Enfin, le travail de Marquès et coll., qui constitue le dernier article de ce BEH, revient sur une question centrale : quel est le profil type du fumeur en France ? Une telle interrogation qui pourrait paraître simple est désormais essentielle. En effet, si la prévention obtient aujourd’hui de vrais succès en France c’est avant tout le fait de son approche scientifique et non plus empirique comme cela a trop souvent été le cas, gaspillant temps et ressources. Connaître le fumeur permet de cibler et d’adapter les messages au public visé. Un même message de prévention ne touchera pas de la même façon une femme qu’un homme, un chômeur qu’un cadre, etc. Cette approche revient très simplement à appliquer à la prévention les procédés de l’industrie du tabac qui depuis toujours emploie sans relâche des méthodes de marketing aux messages parfaitement adaptés pour les consommateurs qu’elle cible. Il y a bien longtemps que cette industrie a compris comment faire fumer les hommes, les jeunes, les femmes, les précaires, etc 2,3. Il est certainement plus simple pour l’industrie du tabac d’amener à fumer qu’il ne l’est pour la prévention de faire sortir du tabac ou d’empêcher d’y entrer. Aussi, chercher des interventions innovantes efficaces et adaptées aux différents profils et contextes dans lesquels les fumeurs évoluent, est l’enjeu aujourd’hui, pour une prévention efficace demain. En effet, si depuis plusieurs années, l’engagement des différents gouvernements ne s’est pas relâché, il est primordial que cet engagement demeure si elle veut continuer à marquer des points et que les stratégies de prévention se renouvellent sans cesse sur la base des évidences.

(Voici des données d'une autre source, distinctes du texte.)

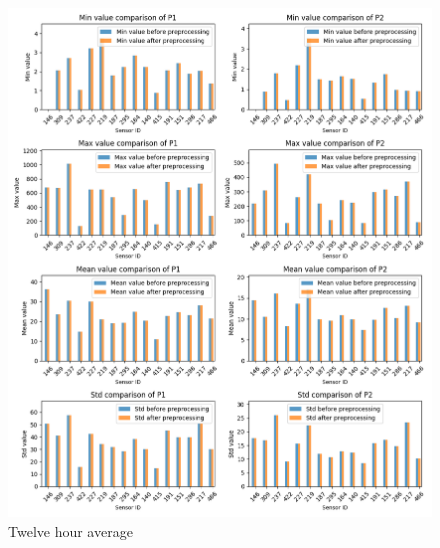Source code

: \documentclass[12pt,a4paper,twoside]{scrartcl}
\numberwithin{equation}{section}
\newcounter{mypagecount}%
\newenvironment{interlude}{%
  \clearpage
  \setcounter{mypagecount}{\value{page}}%
  \thispagestyle{empty}%
  \pagestyle{empty}%
  }{%
  \clearpage
  \setcounter{page}{\value{mypagecount}}%
  }
\begin{document}
\begin{interlude}
\begin{appendices}
\begin{center}
      \begin{figure}[H]
        \centerline{\includegraphics[width=1.1\textwidth,height=1.3\textwidth]{figures/12H_sensor_metrics}}
        \caption[Metrics change during preprocessing (twelve hour average)]{Twelve hour average}
      \end{figure}


\end{center}
\end{appendices}
\end{interlude}
\end{document}
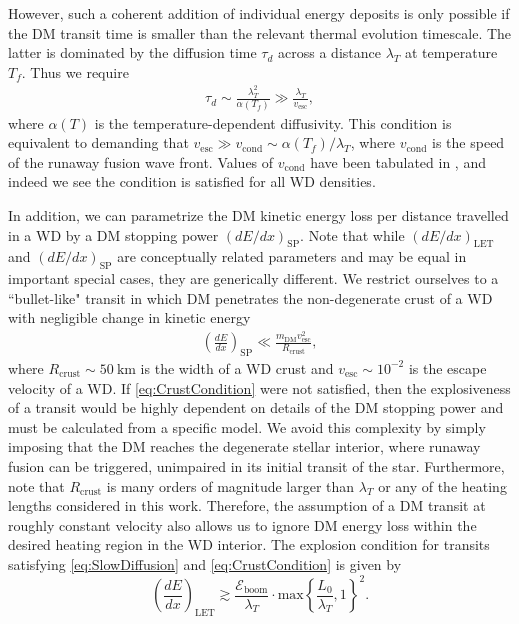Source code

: \documentclass[twocolumn,preprintnumbers,amsmath,amssymb,prd, superscriptaddress]{revtex4} %
\newcommand{\Eboom}{\mathcal{E}_\text{boom}}
\begin{document}
However, such a coherent addition of individual energy deposits is only possible if the DM transit time is smaller than the relevant thermal evolution timescale.
The latter is dominated by the diffusion time $\tau_d$ across a distance $\lambda_T$ at temperature $T_f$.
Thus we require
\begin{align}
\tau_d \sim \frac{\lambda_T^2}{\alpha(T_f)} \gg \frac{\lambda_T}{v_\text{esc}},
\label{eq:SlowDiffusion}
\end{align}
where $\alpha(T)$ is the temperature-dependent diffusivity.
This condition is equivalent to demanding that $v_\text{esc} \gg v_\text{cond} \sim \alpha(T_f) / \lambda_T$, where $v_\text{cond}$ is the speed of the runaway fusion wave front.
Values of $v_\text{cond}$ have been tabulated in \cite{Woosley}, and indeed we see the condition is satisfied for all WD densities.

In addition, we can parametrize the DM kinetic energy loss per distance travelled in a WD by a DM stopping power $(dE/dx)_\text{SP}$.
Note that while $(dE/dx)_\text{LET}$ and $(dE/dx)_\text{SP}$ are conceptually related parameters and may be equal in important special cases, they are generically different.
We restrict ourselves to a ``bullet-like" transit in which DM penetrates the non-degenerate crust of a WD with negligible change in kinetic energy
\begin{align}
\label{eq:CrustCondition}
  \left( \frac{d E}{d x} \right)_\text{SP} \ll
  \frac{m_\text{DM} v^2_\text{esc}}{R_\text{crust}},
\end{align}
where $R_\text{crust} \sim 50 ~\text{km}$ is the width of a WD crust \cite{Chandrasekhar} and $v_\text{esc} \sim 10^{-2}$ is the escape velocity of a WD.
If \eqref{eq:CrustCondition} were not satisfied, then the explosiveness of a transit would be highly dependent on details of the DM stopping power and must be calculated from a specific model.
We avoid this complexity by simply imposing that the DM reaches the degenerate stellar interior, where runaway fusion can be triggered, unimpaired in its initial transit of the star.
Furthermore, note that $R_\text{crust}$ is many orders of magnitude larger than $\lambda_T$ or any of the heating lengths considered in this work.
Therefore, the assumption of a DM transit at roughly constant velocity also allows us to ignore DM energy loss within the desired heating region in the WD interior.
The explosion condition for transits satisfying \eqref{eq:SlowDiffusion} and \eqref{eq:CrustCondition} is given by
\begin{equation}
\label{eq:transitexplosion}
  \left( \frac{d E}{d x} \right)_\text{LET} \gtrsim \frac{\Eboom}{\lambda_T} \cdot \text{max} \left \{\frac{L_0}{\lambda_T}, 1 \right \}^2.
\end{equation}
\end{document}
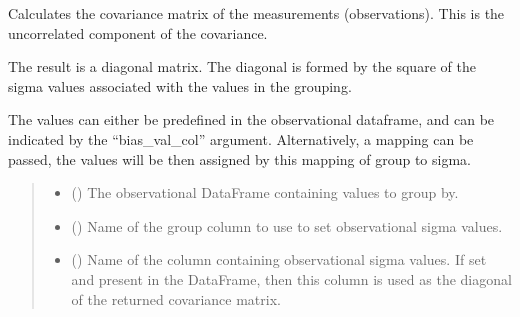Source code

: \documentclass[letterpaper,10pt,english]{sphinxmanual}
\begin{document}

\begin{fulllineitems}
\label{\detokenize{error_covariance:glomar_gridding.error_covariance.uncorrelated_components}}
\pysigstartsignatures
\pysiglinewithargsret
{}
{\sphinxparamcomma {}\sphinxparamcomma {}\sphinxparamcomma {}}
{}
\pysigstopsignatures
\sphinxAtStartPar
Calculates the covariance matrix of the measurements (observations). This
is the uncorrelated component of the covariance.

\sphinxAtStartPar
The result is a diagonal matrix. The diagonal is formed by the square of the
sigma values associated with the values in the grouping.

\sphinxAtStartPar
The values can either be pre\sphinxhyphen{}defined in the observational dataframe, and
can be indicated by the “bias\_val\_col” argument. Alternatively, a mapping
can be passed, the values will be then assigned by this mapping of group to
sigma.
\begin{quote}\begin{description}
\begin{itemize}
\item {}
\sphinxAtStartPar
{} () \textendash{} The observational DataFrame containing values to group by.

\item {}
\sphinxAtStartPar
{} () \textendash{} Name of the group column to use to set observational sigma values.

\item {}
\sphinxAtStartPar
{} () \textendash{} Name of the column containing observational sigma values. If set and
present in the DataFrame, then this column is used as the diagonal of
the returned covariance matrix.


\end{itemize}
\end{description}
\end{quote}
\end{fulllineitems}
\end{document}
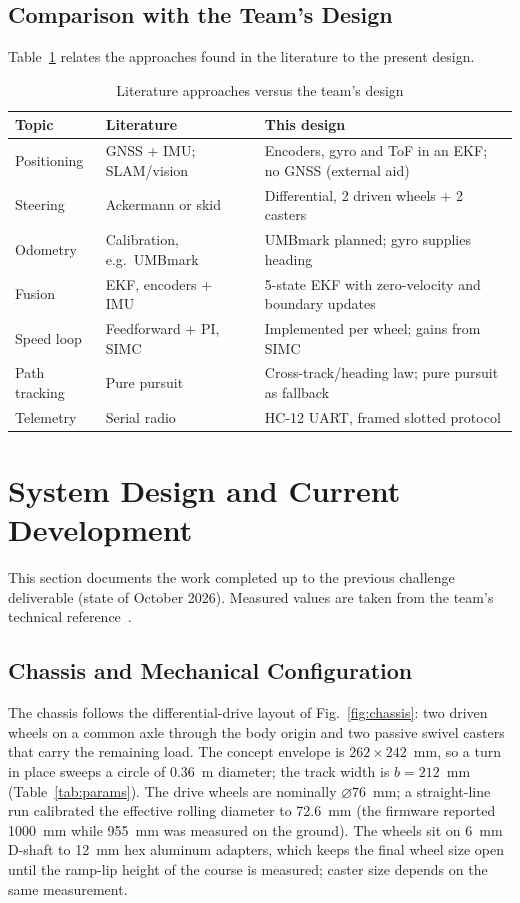 \documentclass[conference]{IEEEtran}\newcommand{\haveieee}{}%
\begin{document}
\subsection{Comparison with the Team's Design}
Table~\ref{tab:sota} relates the approaches found in the literature to the present design.

\begin{table}[!t]
\caption{Literature approaches versus the team's design}
\label{tab:sota}
\centering\footnotesize
\setlength{\tabcolsep}{3pt}
\begin{tabular}{@{}p{1.6cm}p{2.9cm}p{3.1cm}@{}}
\toprule
\textbf{Topic} & \textbf{Literature} & \textbf{This design}\\
\midrule
Positioning & GNSS + IMU; SLAM/vision~\cite{wu2025,boros2026} & Encoders, gyro and ToF in an EKF; no GNSS (external aid)\\
Steering & Ackermann or skid~\cite{maclaurin2008,goodell2019} & Differential, 2 driven wheels + 2 casters\\
Odometry & Calibration, e.g.\ UMBmark~\cite{borenstein1996} & UMBmark planned; gyro supplies heading\\
Fusion & EKF, encoders + IMU~\cite{amorim2025} & 5-state EKF with zero-velocity and boundary updates\\
Speed loop & Feedforward + PI, SIMC~\cite{skogestad2003} & Implemented per wheel; gains from SIMC\\
Path tracking & Pure pursuit~\cite{giesbrecht2005,snider2009} & Cross-track/heading law; pure pursuit as fallback\\
Telemetry & Serial radio~\cite{hc12} & HC-12 UART, framed slotted protocol\\
\bottomrule
\end{tabular}
\end{table}

\section{System Design and Current Development}
This section documents the work completed up to the previous challenge deliverable (state of October 2026). Measured values are taken from the team's technical reference~\cite{techref}.

\subsection{Chassis and Mechanical Configuration}
The chassis follows the differential-drive layout of Fig.~\ref{fig:chassis}: two driven wheels on a common axle through the body origin and two passive swivel casters that carry the remaining load. The concept envelope is $262\times242$~mm, so a turn in place sweeps a circle of 0.36~m diameter; the track width is $b=212$~mm (Table~\ref{tab:params}). The drive wheels are nominally $\varnothing 76$~mm; a straight-line run calibrated the effective rolling diameter to 72.6~mm (the firmware reported 1000~mm while 955~mm was measured on the ground). The wheels sit on 6~mm D-shaft to 12~mm hex aluminum adapters, which keeps the final wheel size open until the ramp-lip height of the course is measured; caster size depends on the same measurement.
\end{document}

Pour terminer, il est impossible de ne pas évoquer la situation pandémique liée au Covid-19 que nous vivons actuellement. À ses conséquences directes sur la santé des français, déjà majeures au moment où paraît ce numéro, s’ajoutent des conséquences économiques et un stress généré pour la population qui peuvent laisser craindre une pause dans cette réduction du tabagisme observée depuis plusieurs années. Je ne veux pas jouer les oiseaux de mauvais augure, mais il est admis qu’en situation de crise économique et sociale la consommation de tabac augmente 4. Cette possible involution devra être analysée à la lumière des événements que nous traversons pour éviter de remettre en cause le travail accompli et de céder ainsi à ses détracteurs. Aussi, dans les mois et années à venir, il sera essentiel que les connaissances sanitaires de cette crise nourrissent sans délai l’approche préventive. Celle-ci devra être encore plus innovante qu’elle a pu l’être ces dernières années et tous les acteurs, institutionnels ou associatifs, devront rester mobilisés pour lutter contre ce fléau qu’est le tabac.

Références

1 Kaleta D, Usidame B, Polańska K. Tobacco advertisements targeted on women: creating an awareness among women. Cent Eur J Public Health. 2011;19(2):73-8.
2 Brown-Johnson CG, England LJ, Glantz SA, et al. Tobacco industry marketing to low socioeconomic status women in the USA. Tobacco Control 2014;23:139-146.
3 Lempert LK, Glantz SA. Tobacco industry promotional strategies targeting American Indians/Alaska natives and exploiting tribal sovereignty. Nicotine Tob Res. 2019;21(7):940-8.
4 Gallus S, Ghislandi S, Muttarak R. Effects of the economic crisis on smoking prevalence and number of smokers in the USA. Tob Control. 2015;24(1):82-8.